Tento uma pausa no diálogo de perguntas atropeladas, fecho o livro que lia no banco ao lado da janela e olho com mais atenção pra jovem bonita, de olhos grandes.
-A camiseta, véio. Comprou onde?
A menina deve ter uns 17 anos. Uma negra de cabelos cheios e anéis prateados na mão direita, que ainda segura a minha camiseta. Recolho o braço e ela solta.
-Na Vila Buarque, é um bairro lá de São Paulo, perto do centro. Conhece?
-Não, nunca fui a Sampa. Tenho vontade. Mikaela! Mikaela!! Mikaaa!!!
Ela segura novamente a manga da camiseta e esfrega polegar e indicador como quem avalia o tecido.
-Que foi, Rayanne?
A moça que responde, a Mika, também é negra, também de cabelos black power. Está a uns dez metros de distância quase grudada no motorista. Eu e Rayanne, num dos últimos bancos. Para ser ouvido é preciso gritar.
-A camiseta dele é igual aquela que tua prima te deu no amigo oculto. Rayanne berra, sem esforço.
Vários passageiros estão de pé. Eles param de digitar seus celulares e passam a acompanhar a gritaria. As cabeças vão e voltam, como num jogo de ping pong. Quem está sentado se vira e me olha.
-Num tô vendo daqui.
-Dá pra você levantar? A minha prima quer ver a camiseta.
Um homem ri. A mulher ao lado dele cochicha algo com o namorado barbudo, que enlaça sua cintura.

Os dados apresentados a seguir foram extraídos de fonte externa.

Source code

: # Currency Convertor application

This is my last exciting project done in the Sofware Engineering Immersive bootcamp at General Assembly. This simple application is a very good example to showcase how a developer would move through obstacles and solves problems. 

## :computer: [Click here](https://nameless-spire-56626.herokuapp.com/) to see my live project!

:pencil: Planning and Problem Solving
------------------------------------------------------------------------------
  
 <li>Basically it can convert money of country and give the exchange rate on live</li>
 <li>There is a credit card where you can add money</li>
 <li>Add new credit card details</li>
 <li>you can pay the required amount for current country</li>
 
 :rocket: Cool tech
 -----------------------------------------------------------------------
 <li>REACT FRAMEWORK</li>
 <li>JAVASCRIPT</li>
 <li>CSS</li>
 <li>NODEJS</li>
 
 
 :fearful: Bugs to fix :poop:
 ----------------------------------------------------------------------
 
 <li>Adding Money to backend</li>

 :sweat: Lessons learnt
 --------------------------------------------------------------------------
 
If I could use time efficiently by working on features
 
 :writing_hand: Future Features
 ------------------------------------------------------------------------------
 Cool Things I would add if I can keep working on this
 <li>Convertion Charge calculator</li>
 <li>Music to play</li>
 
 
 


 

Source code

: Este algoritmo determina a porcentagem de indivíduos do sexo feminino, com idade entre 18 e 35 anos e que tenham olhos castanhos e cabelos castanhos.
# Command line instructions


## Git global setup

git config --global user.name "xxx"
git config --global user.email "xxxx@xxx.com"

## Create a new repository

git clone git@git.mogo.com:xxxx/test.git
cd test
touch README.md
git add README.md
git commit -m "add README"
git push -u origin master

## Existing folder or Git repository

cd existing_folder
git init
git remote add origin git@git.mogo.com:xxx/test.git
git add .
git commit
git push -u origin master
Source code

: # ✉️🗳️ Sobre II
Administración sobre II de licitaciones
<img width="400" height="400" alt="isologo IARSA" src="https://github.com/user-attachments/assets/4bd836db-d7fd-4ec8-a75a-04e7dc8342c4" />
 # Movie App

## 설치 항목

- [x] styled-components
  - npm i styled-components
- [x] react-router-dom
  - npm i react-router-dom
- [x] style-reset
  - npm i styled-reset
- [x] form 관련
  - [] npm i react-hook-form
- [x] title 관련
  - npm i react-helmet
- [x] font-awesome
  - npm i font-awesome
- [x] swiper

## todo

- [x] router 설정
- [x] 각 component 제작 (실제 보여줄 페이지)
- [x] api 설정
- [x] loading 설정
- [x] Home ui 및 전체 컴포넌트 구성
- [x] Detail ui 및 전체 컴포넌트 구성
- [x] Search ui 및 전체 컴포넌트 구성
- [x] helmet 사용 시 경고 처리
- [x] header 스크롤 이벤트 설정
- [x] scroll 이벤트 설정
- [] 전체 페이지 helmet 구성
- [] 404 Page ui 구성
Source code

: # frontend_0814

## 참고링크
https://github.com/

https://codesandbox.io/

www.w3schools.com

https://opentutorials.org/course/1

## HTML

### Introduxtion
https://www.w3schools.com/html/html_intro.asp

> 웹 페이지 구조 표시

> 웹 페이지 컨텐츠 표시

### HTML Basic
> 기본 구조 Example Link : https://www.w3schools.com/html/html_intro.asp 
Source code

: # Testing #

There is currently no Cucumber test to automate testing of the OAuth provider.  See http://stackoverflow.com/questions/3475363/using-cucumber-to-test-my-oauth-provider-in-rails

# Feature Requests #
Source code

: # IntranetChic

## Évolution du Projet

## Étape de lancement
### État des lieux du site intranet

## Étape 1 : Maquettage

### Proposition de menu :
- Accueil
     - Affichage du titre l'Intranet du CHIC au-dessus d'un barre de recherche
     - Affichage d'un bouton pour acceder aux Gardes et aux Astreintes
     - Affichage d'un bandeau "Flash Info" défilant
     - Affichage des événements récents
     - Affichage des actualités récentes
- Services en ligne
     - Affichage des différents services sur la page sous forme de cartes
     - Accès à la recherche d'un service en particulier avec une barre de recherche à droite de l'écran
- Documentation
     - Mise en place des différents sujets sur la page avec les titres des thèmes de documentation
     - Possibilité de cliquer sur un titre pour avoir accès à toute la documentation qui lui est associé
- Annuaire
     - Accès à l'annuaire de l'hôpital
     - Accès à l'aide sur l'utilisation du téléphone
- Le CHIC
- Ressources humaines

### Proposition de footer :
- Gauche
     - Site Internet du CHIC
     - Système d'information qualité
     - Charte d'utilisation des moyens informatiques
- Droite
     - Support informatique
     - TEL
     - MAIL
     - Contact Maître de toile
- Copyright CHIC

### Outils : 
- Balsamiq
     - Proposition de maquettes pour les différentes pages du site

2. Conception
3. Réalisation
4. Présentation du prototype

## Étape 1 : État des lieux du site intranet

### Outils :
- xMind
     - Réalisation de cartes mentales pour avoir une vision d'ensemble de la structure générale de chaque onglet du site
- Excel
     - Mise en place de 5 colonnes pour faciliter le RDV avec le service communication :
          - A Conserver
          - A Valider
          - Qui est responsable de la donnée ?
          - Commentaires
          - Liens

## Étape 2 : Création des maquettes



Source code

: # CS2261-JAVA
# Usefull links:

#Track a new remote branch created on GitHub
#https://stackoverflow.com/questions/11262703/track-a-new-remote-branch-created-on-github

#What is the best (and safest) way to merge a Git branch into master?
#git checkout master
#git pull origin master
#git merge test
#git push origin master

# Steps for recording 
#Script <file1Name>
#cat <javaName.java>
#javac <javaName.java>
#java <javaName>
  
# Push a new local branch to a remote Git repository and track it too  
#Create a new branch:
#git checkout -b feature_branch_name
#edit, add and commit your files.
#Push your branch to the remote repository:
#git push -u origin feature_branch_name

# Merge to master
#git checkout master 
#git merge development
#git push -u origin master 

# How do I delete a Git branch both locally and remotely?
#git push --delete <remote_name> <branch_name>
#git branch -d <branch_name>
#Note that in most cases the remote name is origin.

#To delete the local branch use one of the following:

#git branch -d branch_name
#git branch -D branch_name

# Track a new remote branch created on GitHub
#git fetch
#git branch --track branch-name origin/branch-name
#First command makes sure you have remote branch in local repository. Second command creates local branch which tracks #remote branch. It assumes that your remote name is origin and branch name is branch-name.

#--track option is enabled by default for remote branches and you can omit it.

Levanto um tanto sem jeito, estico um pouco o peito e puxo a camiseta pra baixo. O ônibus inteiro me encara, Passageiros curiosos pela minha cara e, claro, pela camiseta branca com um bolso retangular azul.
-Ele disse que comprou em São Paulo.
Começo a gostar da brincadeira e aumento o volume.
-Moro lá, exxxtou aqui porrque vim visitar merrmão.
-Pô é caô, o cara é paulixxta e fala que nem carioca.
Entro de vez na onda.
-Nasci aqui e moro lá. Vem pra cá Mika, aí a gente não precisa gritar tanto.
-Aqui tá menos embaçado. Sempre viajo perto do Deivison..
Relaxo de vez.
-Né purr nada não, mas acho que a minha foi maixxx barata que a tua. Paguei 50 e levei duaxx. Tu não perguntou pra prima quanto foi?
-….
– Pô vacilou, Mika. Agora a gente tirava a dúvida.
O ônibus se agita e Mika se esgoela, abafando a campainha.
-Aí vi vantagem. Vinte e cinco cada. Tinha muitas cores? Rayanne, tira foto. Ray!!
-Não dá, a gente já vai descer.
Volto ao volume normal de um passageiro normal, num ônibus normal.
-Só para vc saber: lá em sampa não é Amigo Oculto, é Amigo Secreto.
Às gargalhadas, Rayanne grita pela última vez.
-Mika, Mika!!! Ele tá dizendo que em São Paulo é Amigo Secreto. Vê se pode? Secreto.
A mulher do banco à frente aproveita a chance.
-Minha tia, que já morou lá, me contou essa. Diz que é mesmo.
Um jovem com a camisa do Fluminense opina:
– Se oculto é sinônimo de secreto, qual o problema?
– Não sendo sigiloso, tá tudo certo. Palpita o namorado barbudo.
Rayanne está de pé e antes de descer me dá um sorriso.
-Valeu Paulixxta.
Aos poucos, os passageiros voltam às telas. Ainda vejo as duas primas em passos rápidos já na outra calçada. Admiro a espontaneidade carioca, o jeito de puxar assunto, mesmo que seja puxando a sua roupa. Rio do meu Rio. Da janela o que curto agora é a viagem num ônibus íntimo da cidade: o 433.
Pela paisagem e pela memória, uma relíquia. Nele experimentei a independência de ir sozinho pra escola. Pagava a passagem e recebia uma ficha de plástico, redonda e azul com a inscrição: Deposite no Caixa.
Adulto, quando subia os degraus encontrava a freguesia da madrugada. Gente perdida na noite. Gente que se achava na noite. E eu com eles, feliz.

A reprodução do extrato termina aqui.